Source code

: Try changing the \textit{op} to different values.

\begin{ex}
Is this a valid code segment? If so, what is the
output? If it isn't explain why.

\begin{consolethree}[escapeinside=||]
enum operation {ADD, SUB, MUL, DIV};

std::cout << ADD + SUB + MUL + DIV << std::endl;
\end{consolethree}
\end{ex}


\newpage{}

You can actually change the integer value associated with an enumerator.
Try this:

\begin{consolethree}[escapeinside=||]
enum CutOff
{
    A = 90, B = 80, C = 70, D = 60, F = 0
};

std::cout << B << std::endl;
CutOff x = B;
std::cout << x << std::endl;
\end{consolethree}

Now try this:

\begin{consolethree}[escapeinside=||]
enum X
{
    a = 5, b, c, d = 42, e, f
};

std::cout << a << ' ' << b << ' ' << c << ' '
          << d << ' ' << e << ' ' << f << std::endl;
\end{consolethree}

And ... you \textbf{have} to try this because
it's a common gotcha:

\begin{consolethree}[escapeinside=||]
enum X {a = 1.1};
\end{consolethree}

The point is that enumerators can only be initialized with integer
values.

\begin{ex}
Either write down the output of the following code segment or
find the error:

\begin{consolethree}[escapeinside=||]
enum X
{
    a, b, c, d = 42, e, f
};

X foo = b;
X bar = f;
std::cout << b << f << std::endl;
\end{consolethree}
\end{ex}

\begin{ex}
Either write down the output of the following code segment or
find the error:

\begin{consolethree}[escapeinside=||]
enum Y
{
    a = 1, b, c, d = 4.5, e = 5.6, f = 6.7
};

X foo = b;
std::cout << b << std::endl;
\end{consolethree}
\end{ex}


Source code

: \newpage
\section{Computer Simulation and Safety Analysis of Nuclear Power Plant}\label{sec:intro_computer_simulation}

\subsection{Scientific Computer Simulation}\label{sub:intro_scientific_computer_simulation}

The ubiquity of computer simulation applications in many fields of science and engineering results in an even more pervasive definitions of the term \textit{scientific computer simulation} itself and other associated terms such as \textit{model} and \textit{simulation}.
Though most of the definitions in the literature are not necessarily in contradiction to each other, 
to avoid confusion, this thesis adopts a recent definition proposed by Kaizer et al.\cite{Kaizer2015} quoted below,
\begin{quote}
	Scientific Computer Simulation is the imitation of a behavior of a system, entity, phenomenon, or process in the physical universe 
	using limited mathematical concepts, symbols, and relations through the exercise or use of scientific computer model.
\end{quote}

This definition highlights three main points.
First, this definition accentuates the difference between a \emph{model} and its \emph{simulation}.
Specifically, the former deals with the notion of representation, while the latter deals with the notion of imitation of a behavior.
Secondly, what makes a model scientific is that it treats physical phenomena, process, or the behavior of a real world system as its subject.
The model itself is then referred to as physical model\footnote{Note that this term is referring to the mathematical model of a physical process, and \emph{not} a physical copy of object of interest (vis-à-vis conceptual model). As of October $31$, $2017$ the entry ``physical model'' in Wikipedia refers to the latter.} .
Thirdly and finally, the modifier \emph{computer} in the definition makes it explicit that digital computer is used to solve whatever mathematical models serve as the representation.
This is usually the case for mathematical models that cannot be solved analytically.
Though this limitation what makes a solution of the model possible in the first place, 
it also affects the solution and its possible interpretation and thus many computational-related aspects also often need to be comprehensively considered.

..............................

* Work instructions
Line by line, please copy the records above exactly.

* Completed task
Source code

: Try changing the \textit{op} to different values.

\begin{ex}
Is this a valid code segment? If so, what is the
output? If it isn't explain why.

\begin{consolethree}[escapeinside=||]
enum operation {ADD, SUB, MUL, DIV};

std::cout << ADD + SUB + MUL + DIV << std::endl;
\end{consolethree}
\end{ex}


\newpage{}

You can actually change the integer value associated with an enumerator.
Try this:

\begin{consolethree}[escapeinside=||]
enum CutOff
{
    A = 90, B = 80, C = 70, D = 60, F = 0
};

std::cout << B << std::endl;
CutOff x = B;
std::cout << x << std::endl;
\end{consolethree}

Now try this:

\begin{consolethree}[escapeinside=||]
enum X
{
    a = 5, b, c, d = 42, e, f
};

std::cout << a << ' ' << b << ' ' << c << ' '
          << d << ' ' << e << ' ' << f << std::endl;
\end{consolethree}

And ... you \textbf{have} to try this because
it's a common gotcha:

\begin{consolethree}[escapeinside=||]
enum X {a = 1.1};
\end{consolethree}

The point is that enumerators can only be initialized with integer
values.

\begin{ex}
Either write down the output of the following code segment or
find the error:

\begin{consolethree}[escapeinside=||]
enum X
{
    a, b, c, d = 42, e, f
};

X foo = b;
X bar = f;
std::cout << b << f << std::endl;
\end{consolethree}
\end{ex}

\begin{ex}
Either write down the output of the following code segment or
find the error:

\begin{consolethree}[escapeinside=||]
enum Y
{
    a = 1, b, c, d = 4.5, e = 5.6, f = 6.7
};

X foo = b;
std::cout << b << std::endl;
\end{consolethree}
\end{ex}


Source code

: \newpage
\section{Computer Simulation and Safety Analysis of Nuclear Power Plant}\label{sec:intro_computer_simulation}

\subsection{Scientific Computer Simulation}\label{sub:intro_scientific_computer_simulation}

The ubiquity of computer simulation applications in many fields of science and engineering results in an even more pervasive definitions of the term \textit{scientific computer simulation} itself and other associated terms such as \textit{model} and \textit{simulation}.
Though most of the definitions in the literature are not necessarily in contradiction to each other, 
to avoid confusion, this thesis adopts a recent definition proposed by Kaizer et al.\cite{Kaizer2015} quoted below,
\begin{quote}
	Scientific Computer Simulation is the imitation of a behavior of a system, entity, phenomenon, or process in the physical universe 
	using limited mathematical concepts, symbols, and relations through the exercise or use of scientific computer model.
\end{quote}

This definition highlights three main points.
First, this definition accentuates the difference between a \emph{model} and its \emph{simulation}.
Specifically, the former deals with the notion of representation, while the latter deals with the notion of imitation of a behavior.
Secondly, what makes a model scientific is that it treats physical phenomena, process, or the behavior of a real world system as its subject.
The model itself is then referred to as physical model\footnote{Note that this term is referring to the mathematical model of a physical process, and \emph{not} a physical copy of object of interest (vis-à-vis conceptual model). As of October $31$, $2017$ the entry ``physical model'' in Wikipedia refers to the latter.} .
Thirdly and finally, the modifier \emph{computer} in the definition makes it explicit that digital computer is used to solve whatever mathematical models serve as the representation.
This is usually the case for mathematical models that cannot be solved analytically.
Though this limitation what makes a solution of the model possible in the first place, 
it also affects the solution and its possible interpretation and thus many computational-related aspects also often need to be comprehensively considered.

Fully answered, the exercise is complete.